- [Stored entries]
══════════════════════════════

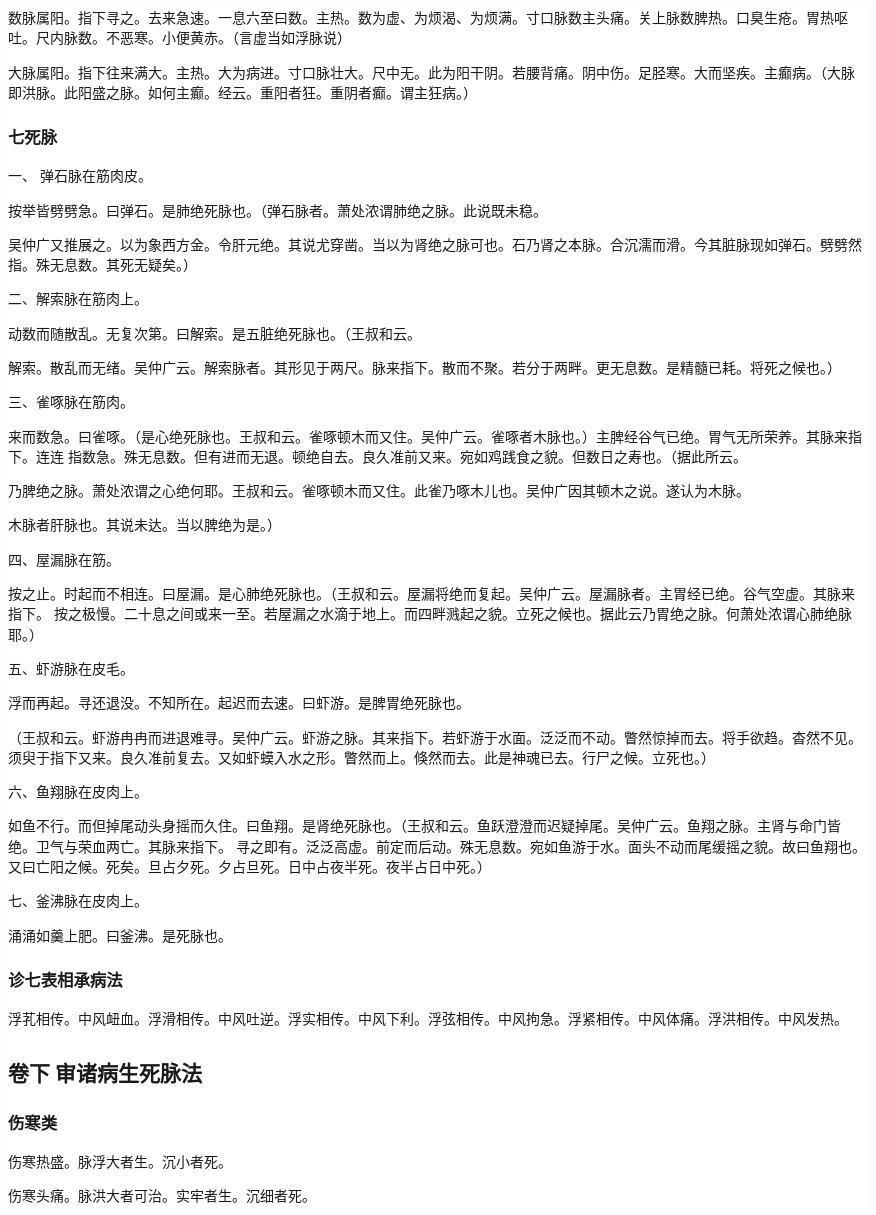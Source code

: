 数脉属阳。指下寻之。去来急速。一息六至曰数。主热。数为虚、为烦渴、为烦满。寸口脉数主头痛。关上脉数脾热。口臭生疮。胃热呕吐。尺内脉数。不恶寒。小便黄赤。（言虚当如浮脉说）  

大脉属阳。指下往来满大。主热。大为病进。寸口脉壮大。尺中无。此为阳干阴。若腰背痛。阴中伤。足胫寒。大而坚疾。主癫病。（大脉即洪脉。此阳盛之脉。如何主癫。经云。重阳者狂。重阴者癫。谓主狂病。）  

### 七死脉  

一、 弹石脉在筋肉皮。  

按举皆劈劈急。曰弹石。是肺绝死脉也。（弹石脉者。萧处浓谓肺绝之脉。此说既未稳。  

吴仲广又推展之。以为象西方金。令肝元绝。其说尤穿凿。当以为肾绝之脉可也。石乃肾之本脉。合沉濡而滑。今其脏脉现如弹石。劈劈然 指。殊无息数。其死无疑矣。）  

二、解索脉在筋肉上。  

动数而随散乱。无复次第。曰解索。是五脏绝死脉也。（王叔和云。  

解索。散乱而无绪。吴仲广云。解索脉者。其形见于两尺。脉来指下。散而不聚。若分于两畔。更无息数。是精髓已耗。将死之候也。）  

三、雀啄脉在筋肉。  

来而数急。曰雀啄。（是心绝死脉也。王叔和云。雀啄顿木而又住。吴仲广云。雀啄者木脉也。）主脾经谷气已绝。胃气无所荣养。其脉来指下。连连 指数急。殊无息数。但有进而无退。顿绝自去。良久准前又来。宛如鸡践食之貌。但数日之寿也。（据此所云。  

乃脾绝之脉。萧处浓谓之心绝何耶。王叔和云。雀啄顿木而又住。此雀乃啄木儿也。吴仲广因其顿木之说。遂认为木脉。  

木脉者肝脉也。其说未达。当以脾绝为是。）  

四、屋漏脉在筋。  

按之止。时起而不相连。曰屋漏。是心肺绝死脉也。（王叔和云。屋漏将绝而复起。吴仲广云。屋漏脉者。主胃经已绝。谷气空虚。其脉来指下。 按之极慢。二十息之间或来一至。若屋漏之水滴于地上。而四畔溅起之貌。立死之候也。据此云乃胃绝之脉。何萧处浓谓心肺绝脉耶。）  

五、虾游脉在皮毛。  

浮而再起。寻还退没。不知所在。起迟而去速。曰虾游。是脾胃绝死脉也。  

（王叔和云。虾游冉冉而进退难寻。吴仲广云。虾游之脉。其来指下。若虾游于水面。泛泛而不动。瞥然惊掉而去。将手欲趋。杳然不见。须臾于指下又来。良久准前复去。又如虾蟆入水之形。瞥然而上。倏然而去。此是神魂已去。行尸之候。立死也。）  

六、鱼翔脉在皮肉上。  

如鱼不行。而但掉尾动头身摇而久住。曰鱼翔。是肾绝死脉也。（王叔和云。鱼跃澄澄而迟疑掉尾。吴仲广云。鱼翔之脉。主肾与命门皆绝。卫气与荣血两亡。其脉来指下。 寻之即有。泛泛高虚。前定而后动。殊无息数。宛如鱼游于水。面头不动而尾缓摇之貌。故曰鱼翔也。又曰亡阳之候。死矣。旦占夕死。夕占旦死。日中占夜半死。夜半占日中死。）  

七、釜沸脉在皮肉上。  

涌涌如羹上肥。曰釜沸。是死脉也。  

### 诊七表相承病法  

浮芤相传。中风衄血。浮滑相传。中风吐逆。浮实相传。中风下利。浮弦相传。中风拘急。浮紧相传。中风体痛。浮洪相传。中风发热。  

## 卷下 审诸病生死脉法

### 伤寒类  

伤寒热盛。脉浮大者生。沉小者死。  

伤寒头痛。脉洪大者可治。实牢者生。沉细者死。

══════════════════════════════

- [EXERCISE DIRECTIONS]
Return the records exactly. Don't carry the pictures over.

- [RESULT]
Source code

: 数脉属阳。指下寻之。去来急速。一息六至曰数。主热。数为虚、为烦渴、为烦满。寸口脉数主头痛。关上脉数脾热。口臭生疮。胃热呕吐。尺内脉数。不恶寒。小便黄赤。（言虚当如浮脉说）  

大脉属阳。指下往来满大。主热。大为病进。寸口脉壮大。尺中无。此为阳干阴。若腰背痛。阴中伤。足胫寒。大而坚疾。主癫病。（大脉即洪脉。此阳盛之脉。如何主癫。经云。重阳者狂。重阴者癫。谓主狂病。）  

### 七死脉  

一、 弹石脉在筋肉皮。  

按举皆劈劈急。曰弹石。是肺绝死脉也。（弹石脉者。萧处浓谓肺绝之脉。此说既未稳。  

吴仲广又推展之。以为象西方金。令肝元绝。其说尤穿凿。当以为肾绝之脉可也。石乃肾之本脉。合沉濡而滑。今其脏脉现如弹石。劈劈然 指。殊无息数。其死无疑矣。）  

二、解索脉在筋肉上。  

动数而随散乱。无复次第。曰解索。是五脏绝死脉也。（王叔和云。  

解索。散乱而无绪。吴仲广云。解索脉者。其形见于两尺。脉来指下。散而不聚。若分于两畔。更无息数。是精髓已耗。将死之候也。）  

三、雀啄脉在筋肉。  

来而数急。曰雀啄。（是心绝死脉也。王叔和云。雀啄顿木而又住。吴仲广云。雀啄者木脉也。）主脾经谷气已绝。胃气无所荣养。其脉来指下。连连 指数急。殊无息数。但有进而无退。顿绝自去。良久准前又来。宛如鸡践食之貌。但数日之寿也。（据此所云。  

乃脾绝之脉。萧处浓谓之心绝何耶。王叔和云。雀啄顿木而又住。此雀乃啄木儿也。吴仲广因其顿木之说。遂认为木脉。  

木脉者肝脉也。其说未达。当以脾绝为是。）  

四、屋漏脉在筋。  

按之止。时起而不相连。曰屋漏。是心肺绝死脉也。（王叔和云。屋漏将绝而复起。吴仲广云。屋漏脉者。主胃经已绝。谷气空虚。其脉来指下。 按之极慢。二十息之间或来一至。若屋漏之水滴于地上。而四畔溅起之貌。立死之候也。据此云乃胃绝之脉。何萧处浓谓心肺绝脉耶。）  

五、虾游脉在皮毛。  

浮而再起。寻还退没。不知所在。起迟而去速。曰虾游。是脾胃绝死脉也。  

（王叔和云。虾游冉冉而进退难寻。吴仲广云。虾游之脉。其来指下。若虾游于水面。泛泛而不动。瞥然惊掉而去。将手欲趋。杳然不见。须臾于指下又来。良久准前复去。又如虾蟆入水之形。瞥然而上。倏然而去。此是神魂已去。行尸之候。立死也。）  

六、鱼翔脉在皮肉上。  

如鱼不行。而但掉尾动头身摇而久住。曰鱼翔。是肾绝死脉也。（王叔和云。鱼跃澄澄而迟疑掉尾。吴仲广云。鱼翔之脉。主肾与命门皆绝。卫气与荣血两亡。其脉来指下。 寻之即有。泛泛高虚。前定而后动。殊无息数。宛如鱼游于水。面头不动而尾缓摇之貌。故曰鱼翔也。又曰亡阳之候。死矣。旦占夕死。夕占旦死。日中占夜半死。夜半占日中死。）  

七、釜沸脉在皮肉上。  

涌涌如羹上肥。曰釜沸。是死脉也。  

### 诊七表相承病法  

浮芤相传。中风衄血。浮滑相传。中风吐逆。浮实相传。中风下利。浮弦相传。中风拘急。浮紧相传。中风体痛。浮洪相传。中风发热。  

## 卷下 审诸病生死脉法

### 伤寒类  

伤寒热盛。脉浮大者生。沉小者死。  

伤寒头痛。脉洪大者可治。实牢者生。沉细者死。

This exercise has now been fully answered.